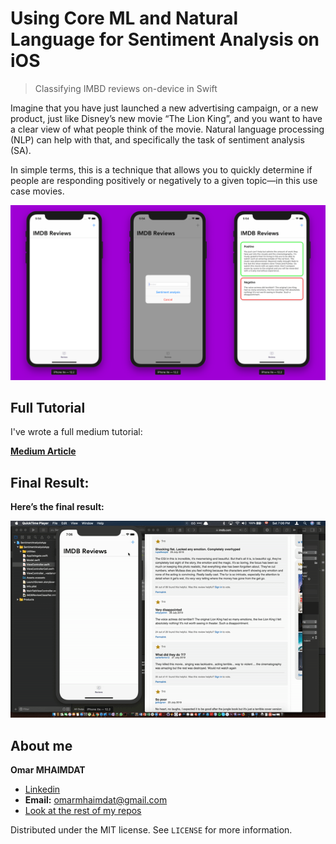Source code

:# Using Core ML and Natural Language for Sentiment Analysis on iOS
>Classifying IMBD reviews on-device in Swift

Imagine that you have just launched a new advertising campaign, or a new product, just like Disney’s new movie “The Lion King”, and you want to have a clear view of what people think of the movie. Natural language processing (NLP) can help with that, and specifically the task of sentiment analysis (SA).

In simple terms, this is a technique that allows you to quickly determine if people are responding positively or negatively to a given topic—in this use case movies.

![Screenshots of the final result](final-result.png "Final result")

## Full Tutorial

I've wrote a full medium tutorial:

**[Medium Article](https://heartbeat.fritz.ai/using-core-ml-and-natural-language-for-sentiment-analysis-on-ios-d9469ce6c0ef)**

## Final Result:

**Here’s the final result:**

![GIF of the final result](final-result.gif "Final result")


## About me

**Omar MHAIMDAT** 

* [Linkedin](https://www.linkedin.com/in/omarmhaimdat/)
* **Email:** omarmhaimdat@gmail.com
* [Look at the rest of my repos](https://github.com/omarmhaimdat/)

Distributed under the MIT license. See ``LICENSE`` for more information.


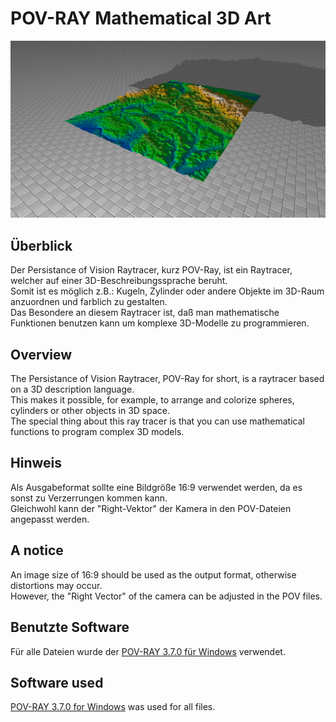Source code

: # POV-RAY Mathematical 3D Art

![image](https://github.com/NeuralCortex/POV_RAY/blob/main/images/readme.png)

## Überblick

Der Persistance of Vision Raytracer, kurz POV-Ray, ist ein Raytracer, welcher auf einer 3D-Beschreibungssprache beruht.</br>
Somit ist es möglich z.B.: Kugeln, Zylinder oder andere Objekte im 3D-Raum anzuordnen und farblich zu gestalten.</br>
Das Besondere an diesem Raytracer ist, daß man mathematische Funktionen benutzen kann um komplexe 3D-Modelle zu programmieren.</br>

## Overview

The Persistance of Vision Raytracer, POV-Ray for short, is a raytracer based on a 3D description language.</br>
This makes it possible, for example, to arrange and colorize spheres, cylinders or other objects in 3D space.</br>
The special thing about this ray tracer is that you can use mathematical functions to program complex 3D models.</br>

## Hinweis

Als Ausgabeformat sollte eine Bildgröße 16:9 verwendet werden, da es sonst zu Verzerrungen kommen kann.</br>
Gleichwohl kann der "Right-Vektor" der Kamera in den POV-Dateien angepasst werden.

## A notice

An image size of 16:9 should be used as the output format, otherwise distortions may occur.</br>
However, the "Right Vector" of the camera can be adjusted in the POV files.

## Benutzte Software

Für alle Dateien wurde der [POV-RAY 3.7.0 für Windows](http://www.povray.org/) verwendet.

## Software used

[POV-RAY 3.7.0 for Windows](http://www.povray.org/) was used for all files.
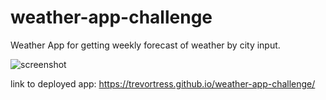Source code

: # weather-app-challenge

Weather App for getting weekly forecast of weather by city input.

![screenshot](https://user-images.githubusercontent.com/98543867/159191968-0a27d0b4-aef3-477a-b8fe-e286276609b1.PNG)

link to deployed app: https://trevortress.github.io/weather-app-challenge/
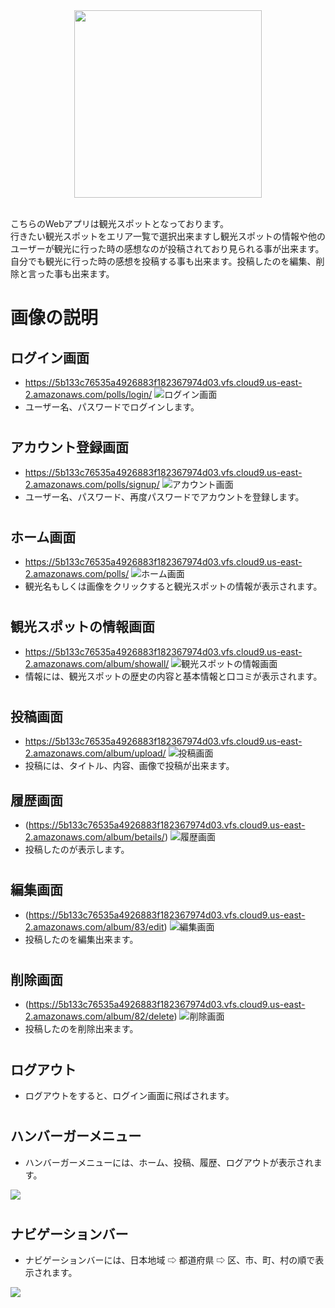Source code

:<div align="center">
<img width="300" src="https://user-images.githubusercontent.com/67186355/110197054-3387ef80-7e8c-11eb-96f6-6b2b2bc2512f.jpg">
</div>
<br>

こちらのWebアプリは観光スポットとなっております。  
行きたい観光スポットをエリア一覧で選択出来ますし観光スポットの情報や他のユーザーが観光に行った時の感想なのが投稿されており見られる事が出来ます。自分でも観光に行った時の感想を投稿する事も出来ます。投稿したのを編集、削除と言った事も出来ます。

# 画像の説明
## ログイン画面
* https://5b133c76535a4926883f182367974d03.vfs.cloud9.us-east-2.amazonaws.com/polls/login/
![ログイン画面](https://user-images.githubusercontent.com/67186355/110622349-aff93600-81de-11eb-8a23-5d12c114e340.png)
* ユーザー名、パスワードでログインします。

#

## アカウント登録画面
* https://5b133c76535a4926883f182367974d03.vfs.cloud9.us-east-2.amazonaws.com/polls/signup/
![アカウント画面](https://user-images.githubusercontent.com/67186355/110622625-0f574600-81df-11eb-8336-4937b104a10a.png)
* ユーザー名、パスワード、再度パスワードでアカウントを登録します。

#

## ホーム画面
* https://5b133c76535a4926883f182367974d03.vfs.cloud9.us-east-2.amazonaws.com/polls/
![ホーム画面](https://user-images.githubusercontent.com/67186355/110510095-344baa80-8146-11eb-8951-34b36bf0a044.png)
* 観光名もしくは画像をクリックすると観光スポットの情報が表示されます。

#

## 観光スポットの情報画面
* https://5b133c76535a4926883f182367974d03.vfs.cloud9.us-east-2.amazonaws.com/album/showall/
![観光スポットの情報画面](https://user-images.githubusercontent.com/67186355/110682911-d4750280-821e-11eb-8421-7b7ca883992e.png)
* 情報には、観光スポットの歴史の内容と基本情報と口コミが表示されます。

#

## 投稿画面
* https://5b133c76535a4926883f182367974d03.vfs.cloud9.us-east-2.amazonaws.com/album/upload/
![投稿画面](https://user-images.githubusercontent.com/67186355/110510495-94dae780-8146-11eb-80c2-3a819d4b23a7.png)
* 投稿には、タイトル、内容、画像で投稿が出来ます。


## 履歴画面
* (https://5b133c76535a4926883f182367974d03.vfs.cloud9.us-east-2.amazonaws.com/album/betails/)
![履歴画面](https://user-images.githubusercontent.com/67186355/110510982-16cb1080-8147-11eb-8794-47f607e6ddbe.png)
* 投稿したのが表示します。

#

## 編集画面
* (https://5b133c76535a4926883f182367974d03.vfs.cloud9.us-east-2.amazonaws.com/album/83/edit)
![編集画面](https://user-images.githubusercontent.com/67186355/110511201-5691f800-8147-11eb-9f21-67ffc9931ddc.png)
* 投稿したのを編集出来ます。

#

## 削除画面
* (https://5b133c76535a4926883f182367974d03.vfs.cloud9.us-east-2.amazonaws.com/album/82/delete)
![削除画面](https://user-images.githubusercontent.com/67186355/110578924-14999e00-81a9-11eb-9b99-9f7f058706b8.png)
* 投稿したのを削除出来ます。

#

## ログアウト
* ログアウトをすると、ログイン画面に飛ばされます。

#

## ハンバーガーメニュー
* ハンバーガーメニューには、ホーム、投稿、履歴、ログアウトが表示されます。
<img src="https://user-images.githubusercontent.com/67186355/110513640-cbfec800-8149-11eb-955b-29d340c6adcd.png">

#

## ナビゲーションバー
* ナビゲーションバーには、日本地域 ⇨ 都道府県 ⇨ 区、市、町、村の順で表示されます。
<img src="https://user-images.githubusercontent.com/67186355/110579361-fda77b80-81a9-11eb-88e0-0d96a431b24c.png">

----------

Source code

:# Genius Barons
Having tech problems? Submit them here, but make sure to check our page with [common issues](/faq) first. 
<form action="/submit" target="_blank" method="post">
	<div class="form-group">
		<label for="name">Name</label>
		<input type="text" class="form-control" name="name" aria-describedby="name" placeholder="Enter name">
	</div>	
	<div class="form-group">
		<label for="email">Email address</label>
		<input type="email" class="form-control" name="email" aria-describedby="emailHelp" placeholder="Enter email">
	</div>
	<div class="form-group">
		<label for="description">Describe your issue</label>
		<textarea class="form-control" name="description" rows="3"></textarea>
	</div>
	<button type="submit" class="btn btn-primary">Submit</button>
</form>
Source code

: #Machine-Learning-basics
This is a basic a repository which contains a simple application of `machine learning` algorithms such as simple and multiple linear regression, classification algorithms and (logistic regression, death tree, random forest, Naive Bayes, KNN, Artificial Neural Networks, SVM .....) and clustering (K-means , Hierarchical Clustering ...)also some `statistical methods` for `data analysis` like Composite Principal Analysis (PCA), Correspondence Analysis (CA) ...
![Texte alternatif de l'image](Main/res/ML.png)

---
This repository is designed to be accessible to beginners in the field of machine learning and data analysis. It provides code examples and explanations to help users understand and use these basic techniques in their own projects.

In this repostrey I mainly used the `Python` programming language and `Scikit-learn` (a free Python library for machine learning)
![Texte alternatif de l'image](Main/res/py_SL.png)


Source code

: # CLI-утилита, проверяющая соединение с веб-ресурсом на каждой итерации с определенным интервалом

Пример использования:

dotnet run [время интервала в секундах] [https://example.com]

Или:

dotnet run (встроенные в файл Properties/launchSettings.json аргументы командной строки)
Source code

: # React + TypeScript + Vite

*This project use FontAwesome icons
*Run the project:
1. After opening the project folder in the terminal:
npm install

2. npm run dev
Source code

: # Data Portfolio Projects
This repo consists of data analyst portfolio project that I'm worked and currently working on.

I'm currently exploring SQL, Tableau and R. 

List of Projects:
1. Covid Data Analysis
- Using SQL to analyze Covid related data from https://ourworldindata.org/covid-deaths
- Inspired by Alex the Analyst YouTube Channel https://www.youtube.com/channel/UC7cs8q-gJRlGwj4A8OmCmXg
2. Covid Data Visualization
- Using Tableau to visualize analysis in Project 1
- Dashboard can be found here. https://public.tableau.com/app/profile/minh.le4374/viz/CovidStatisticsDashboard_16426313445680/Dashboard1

----------

__EXERCISE DESCRIPTION__: Please reproduce the lines from the line with "Das Besondere an" to the line with "The Persistance of", both ends included, exactly as they appear above.

__RESPONSE TO THIS TASK__:
Das Besondere an diesem Raytracer ist, daß man mathematische Funktionen benutzen kann um komplexe 3D-Modelle zu programmieren.</br>

## Overview

The Persistance of Vision Raytracer, POV-Ray for short, is a raytracer based on a 3D description language.</br>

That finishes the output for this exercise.